A computational framework to understand translational control

Predictive models of gene expression require reliable and reusable data. We developed a software framework around a compact binary hierarchical data format to efficiently store, process (Ozadam, Geng, and Cenik. Bioinformatics), and visualize ribosome profiling data (Chacko, Ozadam, and Cenik. Bioinformatics).

Using this infrastructure, we manually curated and uniformly reprocessed over 3,500 ribosome profiling experiments. This effort yielded a high-quality compendium of translation efficiency measurements across diverse cell types. Inspired by how co-expression of RNA reveals gene function and regulatory programs, we introduced the concept of translation efficiency covariation (TEC), a conserved property of mammalian transcriptomes, reflecting coordinated translational control.

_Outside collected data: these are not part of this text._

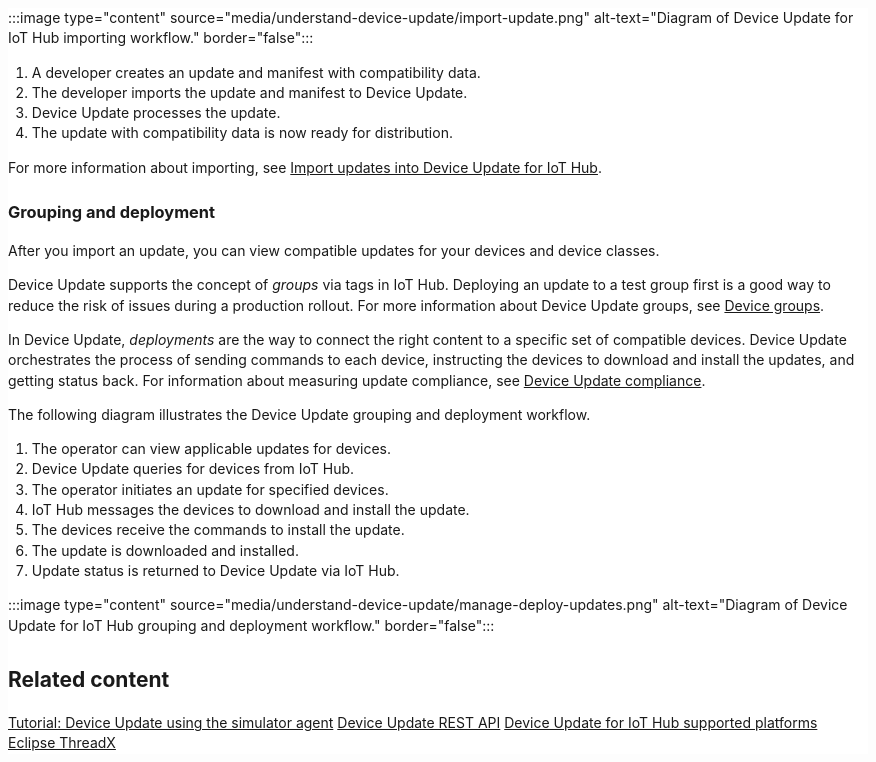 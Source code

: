 :::image type="content" source="media/understand-device-update/import-update.png" alt-text="Diagram of Device Update for IoT Hub importing workflow." border="false":::

1. A developer creates an update and manifest with compatibility data.
1. The developer imports the update and manifest to Device Update.
1. Device Update processes the update.
1. The update with compatibility data is now ready for distribution.

For more information about importing, see [Import updates into Device Update for IoT Hub](import-concepts.md).

### Grouping and deployment

After you import an update, you can view compatible updates for your devices and device classes.

Device Update supports the concept of *groups* via tags in IoT Hub. Deploying an update to a test group first is a good way to reduce the risk of issues during a production rollout. For more information about Device Update groups, see [Device groups](device-update-groups.md).

In Device Update, *deployments* are the way to connect the right content to a specific set of compatible devices. Device Update orchestrates the process of sending commands to each device, instructing the devices to download and install the updates, and getting status back. For information about measuring update compliance, see [Device Update compliance](device-update-compliance.md).


The following diagram illustrates the Device Update grouping and deployment workflow.

1. The operator can view applicable updates for devices.
1. Device Update queries for devices from IoT Hub.
1. The operator initiates an update for specified devices.
1. IoT Hub messages the devices to download and install the update.
1. The devices receive the commands to install the update.
1. The update is downloaded and installed.
1. Update status is returned to Device Update via IoT Hub.

:::image type="content" source="media/understand-device-update/manage-deploy-updates.png" alt-text="Diagram of Device Update for IoT Hub grouping and deployment workflow." border="false":::

## Related content

[Tutorial: Device Update using the simulator agent](device-update-simulator.md)
[Device Update REST API](/rest/api/deviceupdate/)
[Device Update for IoT Hub supported platforms](support.md)
[Eclipse ThreadX](https://github.com/eclipse-threadx)
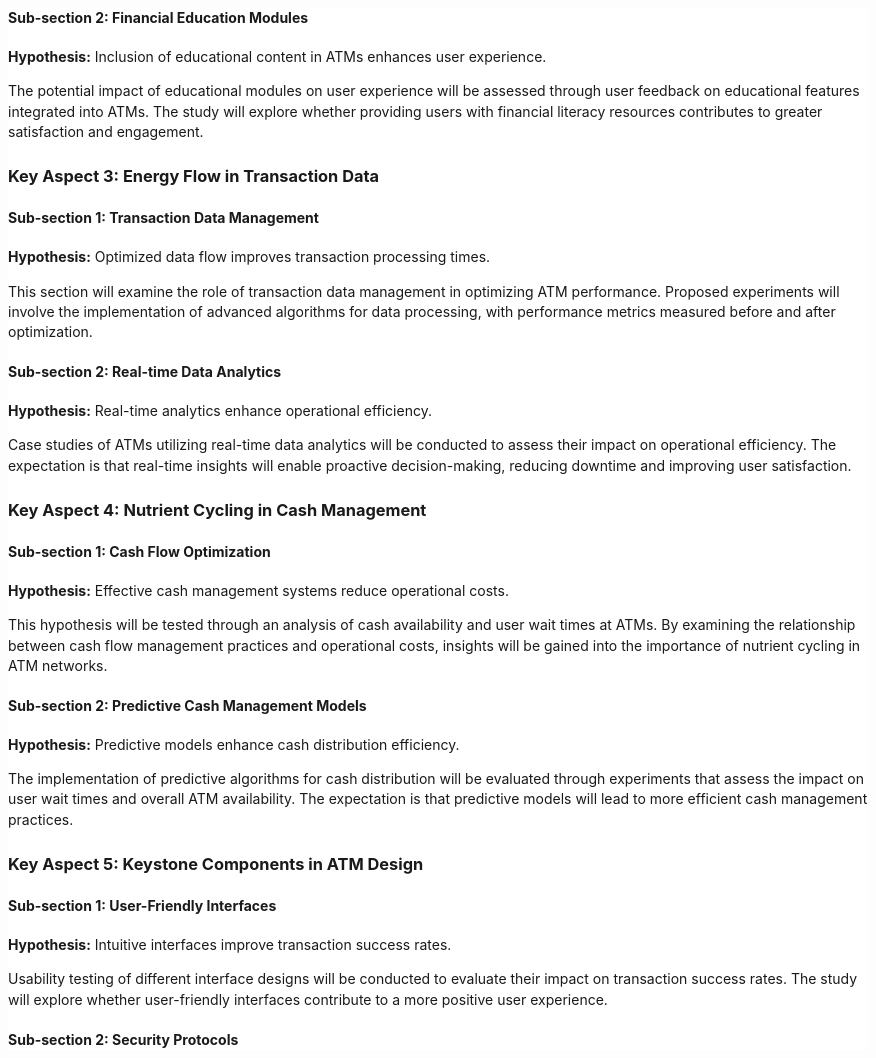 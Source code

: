 #### Sub-section 2: Financial Education Modules

**Hypothesis:** Inclusion of educational content in ATMs enhances user experience.

The potential impact of educational modules on user experience will be assessed through user feedback on educational features integrated into ATMs. The study will explore whether providing users with financial literacy resources contributes to greater satisfaction and engagement.

### Key Aspect 3: Energy Flow in Transaction Data

#### Sub-section 1: Transaction Data Management

**Hypothesis:** Optimized data flow improves transaction processing times.

This section will examine the role of transaction data management in optimizing ATM performance. Proposed experiments will involve the implementation of advanced algorithms for data processing, with performance metrics measured before and after optimization.

#### Sub-section 2: Real-time Data Analytics

**Hypothesis:** Real-time analytics enhance operational efficiency.

Case studies of ATMs utilizing real-time data analytics will be conducted to assess their impact on operational efficiency. The expectation is that real-time insights will enable proactive decision-making, reducing downtime and improving user satisfaction.

### Key Aspect 4: Nutrient Cycling in Cash Management

#### Sub-section 1: Cash Flow Optimization

**Hypothesis:** Effective cash management systems reduce operational costs.

This hypothesis will be tested through an analysis of cash availability and user wait times at ATMs. By examining the relationship between cash flow management practices and operational costs, insights will be gained into the importance of nutrient cycling in ATM networks.

#### Sub-section 2: Predictive Cash Management Models

**Hypothesis:** Predictive models enhance cash distribution efficiency.

The implementation of predictive algorithms for cash distribution will be evaluated through experiments that assess the impact on user wait times and overall ATM availability. The expectation is that predictive models will lead to more efficient cash management practices.

### Key Aspect 5: Keystone Components in ATM Design

#### Sub-section 1: User-Friendly Interfaces

**Hypothesis:** Intuitive interfaces improve transaction success rates.

Usability testing of different interface designs will be conducted to evaluate their impact on transaction success rates. The study will explore whether user-friendly interfaces contribute to a more positive user experience.

#### Sub-section 2: Security Protocols
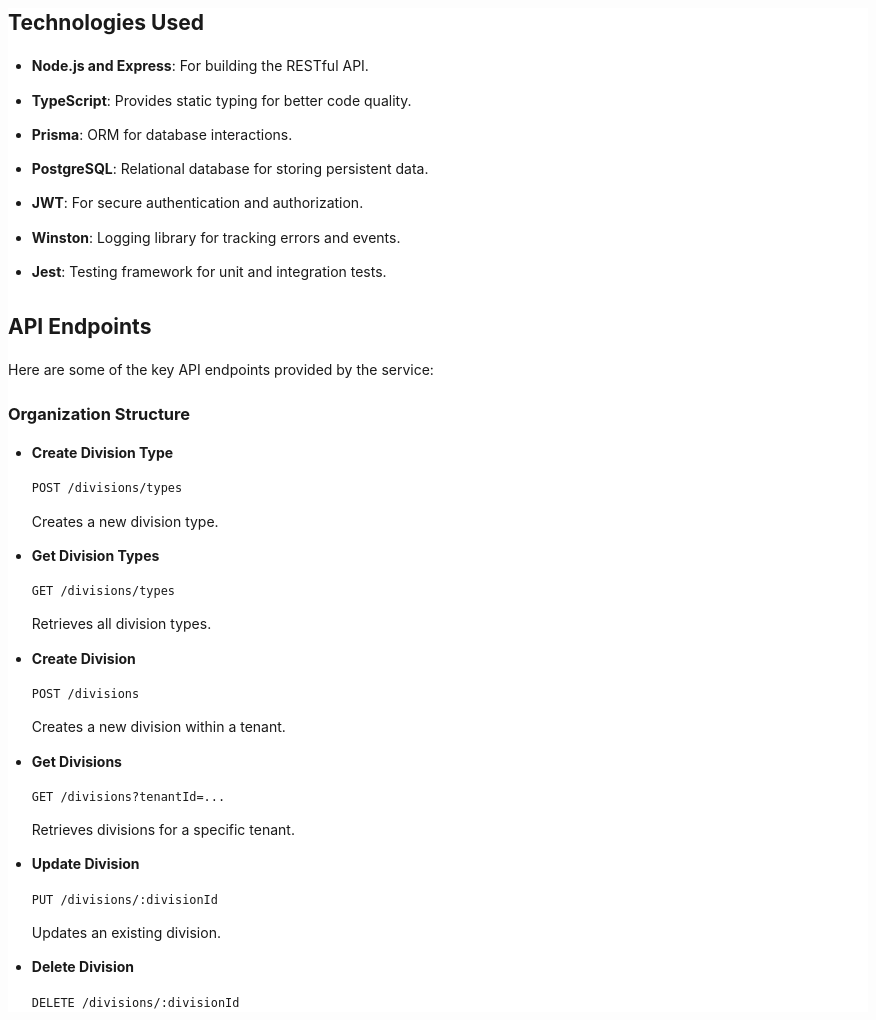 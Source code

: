 ## Technologies Used

- **Node.js and Express**: For building the RESTful API.
- **TypeScript**: Provides static typing for better code quality.
- **Prisma**: ORM for database interactions.
- **PostgreSQL**: Relational database for storing persistent data.

- **JWT**: For secure authentication and authorization.
- **Winston**: Logging library for tracking errors and events.
- **Jest**: Testing framework for unit and integration tests.

## API Endpoints

Here are some of the key API endpoints provided by the service:

### Organization Structure

- **Create Division Type**

  ```text
  POST /divisions/types
  ```

  Creates a new division type.

- **Get Division Types**

  ```text
  GET /divisions/types
  ```

  Retrieves all division types.

- **Create Division**

  ```text
  POST /divisions
  ```

  Creates a new division within a tenant.

- **Get Divisions**

  ```text
  GET /divisions?tenantId=...
  ```

  Retrieves divisions for a specific tenant.

- **Update Division**

  ```text
  PUT /divisions/:divisionId
  ```

  Updates an existing division.

- **Delete Division**

  ```text
  DELETE /divisions/:divisionId
  ```
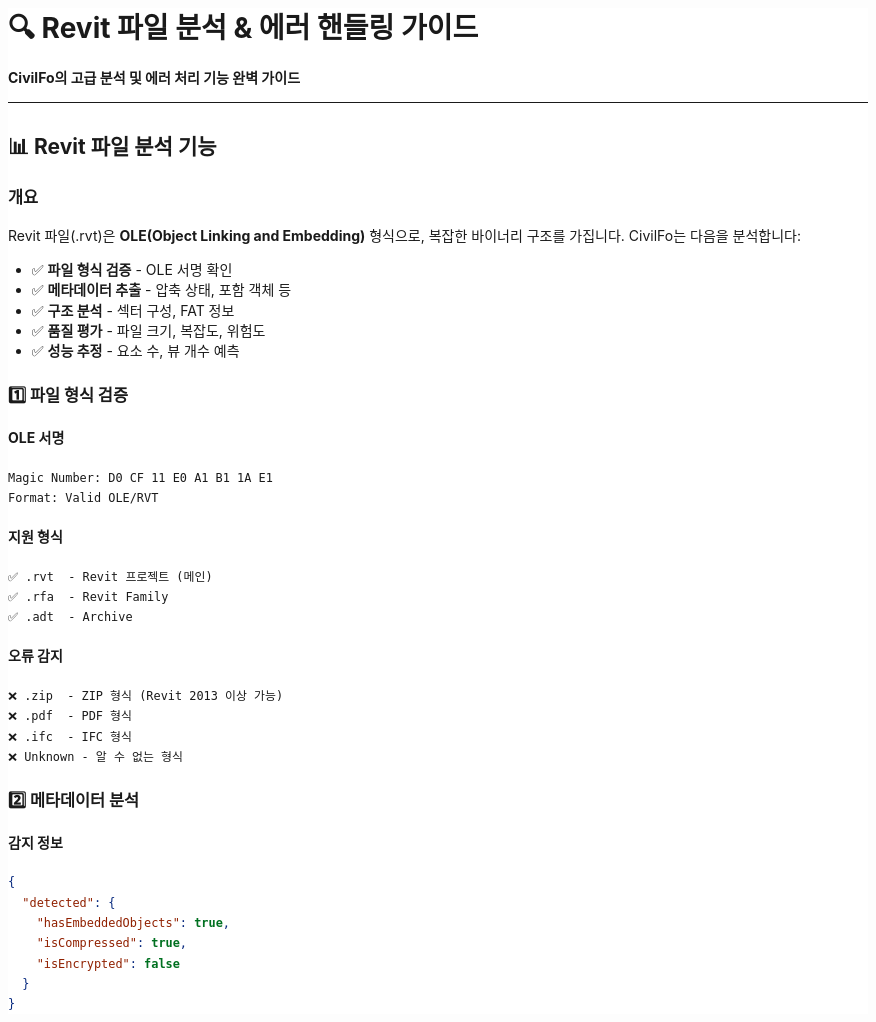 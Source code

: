 # 🔍 Revit 파일 분석 & 에러 핸들링 가이드

**CivilFo의 고급 분석 및 에러 처리 기능 완벽 가이드**

---

## 📊 Revit 파일 분석 기능

### 개요

Revit 파일(.rvt)은 **OLE(Object Linking and Embedding)** 형식으로, 복잡한 바이너리 구조를 가집니다. CivilFo는 다음을 분석합니다:

- ✅ **파일 형식 검증** - OLE 서명 확인
- ✅ **메타데이터 추출** - 압축 상태, 포함 객체 등
- ✅ **구조 분석** - 섹터 구성, FAT 정보
- ✅ **품질 평가** - 파일 크기, 복잡도, 위험도
- ✅ **성능 추정** - 요소 수, 뷰 개수 예측

### 1️⃣ 파일 형식 검증

#### OLE 서명
```
Magic Number: D0 CF 11 E0 A1 B1 1A E1
Format: Valid OLE/RVT
```

#### 지원 형식
```
✅ .rvt  - Revit 프로젝트 (메인)
✅ .rfa  - Revit Family
✅ .adt  - Archive
```

#### 오류 감지
```
❌ .zip  - ZIP 형식 (Revit 2013 이상 가능)
❌ .pdf  - PDF 형식
❌ .ifc  - IFC 형식
❌ Unknown - 알 수 없는 형식
```

### 2️⃣ 메타데이터 분석

#### 감지 정보
```json
{
  "detected": {
    "hasEmbeddedObjects": true,
    "isCompressed": true,
    "isEncrypted": false
  }
}
```
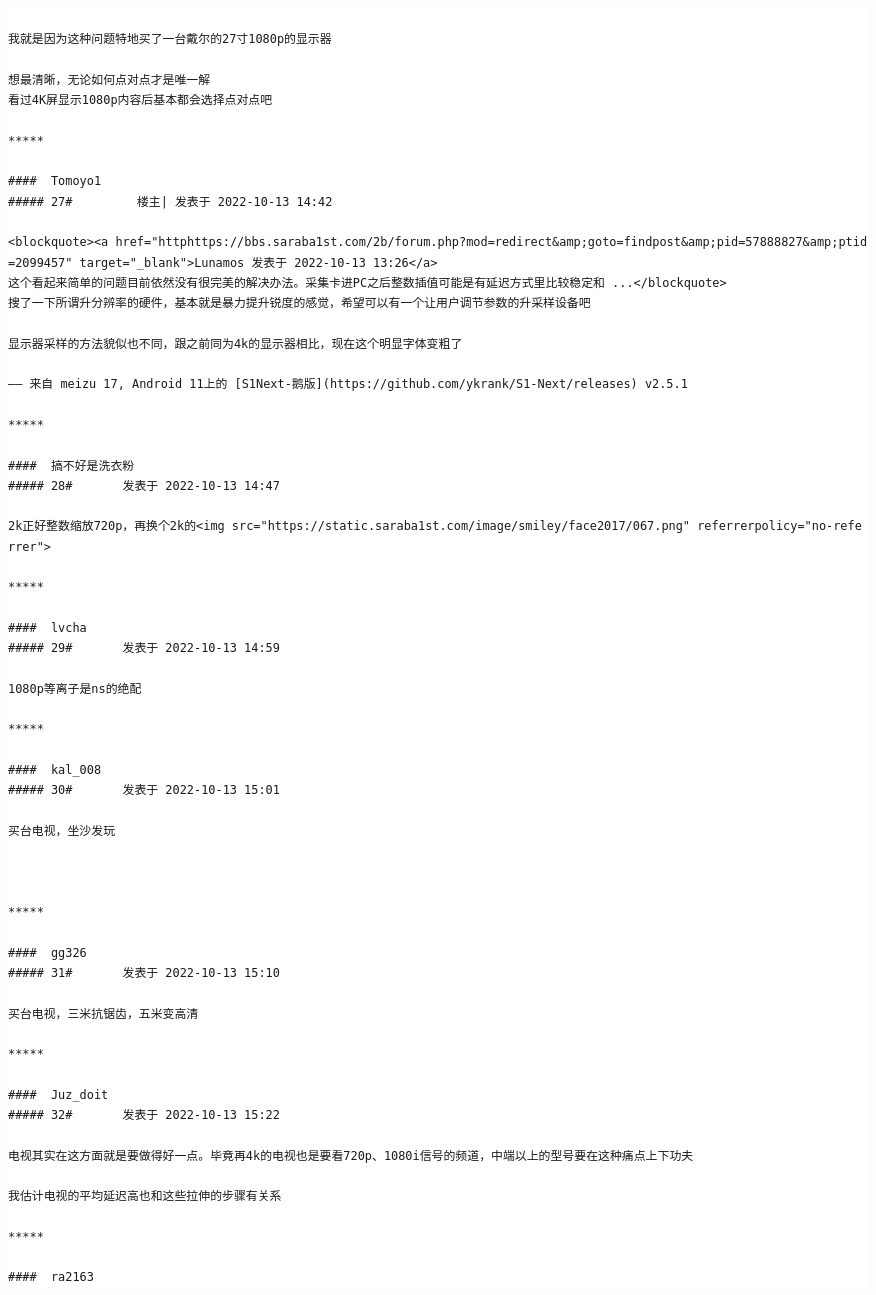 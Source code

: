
 ```````PSV已经是PSP的两倍分辨率了吧，算哪门子的点对点。

我就是因为这种问题特地买了一台戴尔的27寸1080p的显示器

想最清晰，无论如何点对点才是唯一解
看过4K屏显示1080p内容后基本都会选择点对点吧

*****

####  Tomoyo1  
##### 27#         楼主| 发表于 2022-10-13 14:42

<blockquote><a href="httphttps://bbs.saraba1st.com/2b/forum.php?mod=redirect&amp;goto=findpost&amp;pid=57888827&amp;ptid=2099457" target="_blank">Lunamos 发表于 2022-10-13 13:26</a>
这个看起来简单的问题目前依然没有很完美的解决办法。采集卡进PC之后整数插值可能是有延迟方式里比较稳定和 ...</blockquote>
搜了一下所谓升分辨率的硬件，基本就是暴力提升锐度的感觉，希望可以有一个让用户调节参数的升采样设备吧

显示器采样的方法貌似也不同，跟之前同为4k的显示器相比，现在这个明显字体变粗了

—— 来自 meizu 17, Android 11上的 [S1Next-鹅版](https://github.com/ykrank/S1-Next/releases) v2.5.1

*****

####  搞不好是洗衣粉  
##### 28#       发表于 2022-10-13 14:47

2k正好整数缩放720p，再换个2k的<img src="https://static.saraba1st.com/image/smiley/face2017/067.png" referrerpolicy="no-referrer">

*****

####  lvcha  
##### 29#       发表于 2022-10-13 14:59

1080p等离子是ns的绝配

*****

####  kal_008  
##### 30#       发表于 2022-10-13 15:01

买台电视，坐沙发玩



*****

####  gg326  
##### 31#       发表于 2022-10-13 15:10

买台电视，三米抗锯齿，五米变高清

*****

####  Juz_doit  
##### 32#       发表于 2022-10-13 15:22

电视其实在这方面就是要做得好一点。毕竟再4k的电视也是要看720p、1080i信号的频道，中端以上的型号要在这种痛点上下功夫

我估计电视的平均延迟高也和这些拉伸的步骤有关系

*****

####  ra2163  
```````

TEC is predictive of protein–protein interactions and gene functions. For instance, we discovered a regulator of glycolysis that was missed by RNA expression and protein abundance analyses (Liu et al. Nature Biotechnology).

We have also developed RiboNN, a deep neural network that predicts cell-type-specific translation efficiency from full-length mRNA sequences (Zheng et al. Nature Biotechnology). Trained on our large compendium, RiboNN is the most accurate model of translation to date. Beyond prediction, the model reveals sequence features linked to translation, mRNA stability, and localization. RiboNN can help interpret the effects of genetic variants on translation and guide the design of optimized mRNA-based therapies, with implications for both diagnostics and treatment of genetic diseases.

We emphasize the development of reusable, portable, and open-source software.